(EXERCISE PROMPT)
Find and copy the lines in the records beneath this task that contain the word "venv".

(RECORDS PROVIDED)
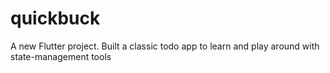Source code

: # quickbuck

A new Flutter project.
Built a classic todo app to learn and play around with state-management tools
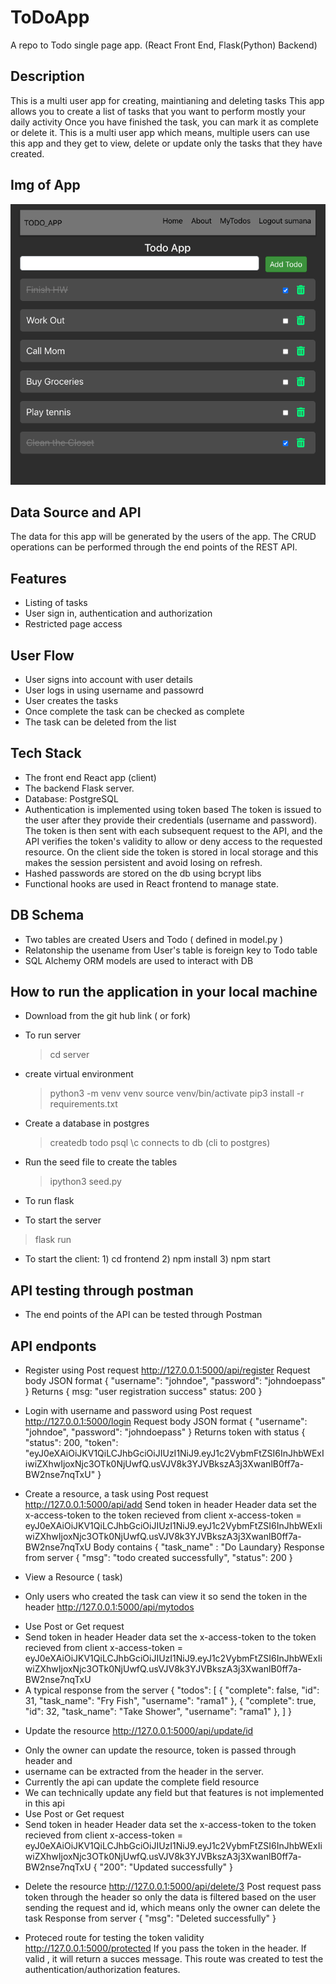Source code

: # ToDoApp
A repo to Todo single page app. (React Front End, Flask(Python) Backend)

## Description
This is a multi user app for creating, maintianing and deleting tasks
This app allows you to create a list of tasks that you want to perform mostly your daily activity
Once you have finished the task, you can mark it as complete or delete it.
This is a multi user app which means, multiple users can use this app and they get to view, delete or update only the tasks that they have created.

## Img of App

![Model](https://github.com/ramasrini1/ToDoApp/blob/main/client/public/todoApp.png)
## Data Source and API
The data for this app will be generated by the users of the app.
The CRUD operations can be performed through the end points of the REST API. 


## Features
* Listing of tasks
* User sign in, authentication and authorization
* Restricted page access

## User Flow
* User signs into account with user details
* User logs in using username and passowrd
* User creates the tasks
* Once complete the task can be checked as complete
* The task can be deleted from the list

## Tech Stack
* The front end React app (client)
* The backend Flask server.
* Database: PostgreSQL 
* Authentication is implemented using token based
    The token is issued to the user after they provide their credentials 
    (username and password). The token is then sent with each subsequent request to the API, and the API verifies the token's validity to allow or deny access to the requested resource.
    On the client side the token is stored in local storage and this makes the session persistent and avoid losing on refresh.
* Hashed passwords are stored on the db using bcrypt libs
* Functional hooks are used in React frontend to manage state.

## DB Schema
* Two tables are created Users and Todo ( defined in model.py )
* Relatonship the usename from User's table is foreign key to Todo table
* SQL Alchemy ORM models are used to interact with DB

## How to run the application in your local machine
* Download from the git hub link ( or fork)

* To run server
    >cd server
* create virtual environment
    >python3 -m venv venv
    >source venv/bin/activate
    >pip3 install -r requirements.txt
* Create a database in postgres
    >createdb todo
    >psql \c connects to db (cli to postgres)
* Run the seed file to create the tables
    >ipython3 seed.py
* To run flask
* To start the server 
> flask run

* To start the client: 1) cd frontend 2) npm install 3) npm start

## API testing through postman
* The end points of the API can be tested through Postman

## API endponts
* Register using Post request
http://127.0.0.1:5000/api/register
Request body JSON format
{ "username": "johndoe", "password": "johndoepass" }
Returns
{ msg: "user registration success" status: 200 }

* Login with username and password using Post request
http://127.0.0.1:5000/login
Request body JSON format
{ "username": "johndoe", "password": "johndoepass" }
Returns token with status
{
    "status": 200,
    "token": "eyJ0eXAiOiJKV1QiLCJhbGciOiJIUzI1NiJ9.eyJ1c2VybmFtZSI6InJhbWExIiwiZXhwIjoxNjc3OTk0NjUwfQ.usVJV8k3YJVBkszA3j3XwanlB0ff7a-BW2nse7nqTxU"
}

* Create a resource, a task using Post request
http://127.0.0.1:5000/api/add
Send token in header
Header data set the x-access-token to the token recieved from client
x-access-token = eyJ0eXAiOiJKV1QiLCJhbGciOiJIUzI1NiJ9.eyJ1c2VybmFtZSI6InJhbWExIiwiZXhwIjoxNjc3OTk0NjUwfQ.usVJV8k3YJVBkszA3j3XwanlB0ff7a-BW2nse7nqTxU
Body contains
{ "task_name" : "Do Laundary}
Response from server
{
    "msg": "todo created successfully",
    "status": 200
}

* View a Resource ( task) 
* Only users who created the task can view it so send the token in the header
http://127.0.0.1:5000/api/mytodos
- Use Post or Get request
- Send token in header
Header data set the x-access-token to the token recieved from client
x-access-token = eyJ0eXAiOiJKV1QiLCJhbGciOiJIUzI1NiJ9.eyJ1c2VybmFtZSI6InJhbWExIiwiZXhwIjoxNjc3OTk0NjUwfQ.usVJV8k3YJVBkszA3j3XwanlB0ff7a-BW2nse7nqTxU
- A typical response from  the server
{
    "todos": [
        {
            "complete": false,
            "id": 31,
            "task_name": "Fry Fish",
            "username": "rama1"
        },
        {
            "complete": true,
            "id": 32,
            "task_name": "Take Shower",
            "username": "rama1"
        },
    ]
}

* Update the resource
http://127.0.0.1:5000/api/update/id
- Only the owner can update the resource, token is passed through header and
- username can be extracted from the header in the server.
- Currently the api can update the complete field resource
- We can technically update any field but that features is not implemented in  this api
- Use Post or Get request
- Send token in header
Header data set the x-access-token to the token recieved from client
x-access-token = eyJ0eXAiOiJKV1QiLCJhbGciOiJIUzI1NiJ9.eyJ1c2VybmFtZSI6InJhbWExIiwiZXhwIjoxNjc3OTk0NjUwfQ.usVJV8k3YJVBkszA3j3XwanlB0ff7a-BW2nse7nqTxU
{
    "200": "Updated successfully"
}

* Delete the resource
http://127.0.0.1:5000/api/delete/3
Post request pass token through the header so only the data is filtered based
on the user sending the request and id, which means only the owner can delete the task
Response from server
{
    "msg": "Deleted successfully"
}

* Proteced route for testing the token validity
http://127.0.0.1:5000/protected
If you pass the token in the header. If valid , it will return a succes message.
This route was created to test the authentication/authorization features.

(REPLY)
    >python3 -m venv venv
    >source venv/bin/activate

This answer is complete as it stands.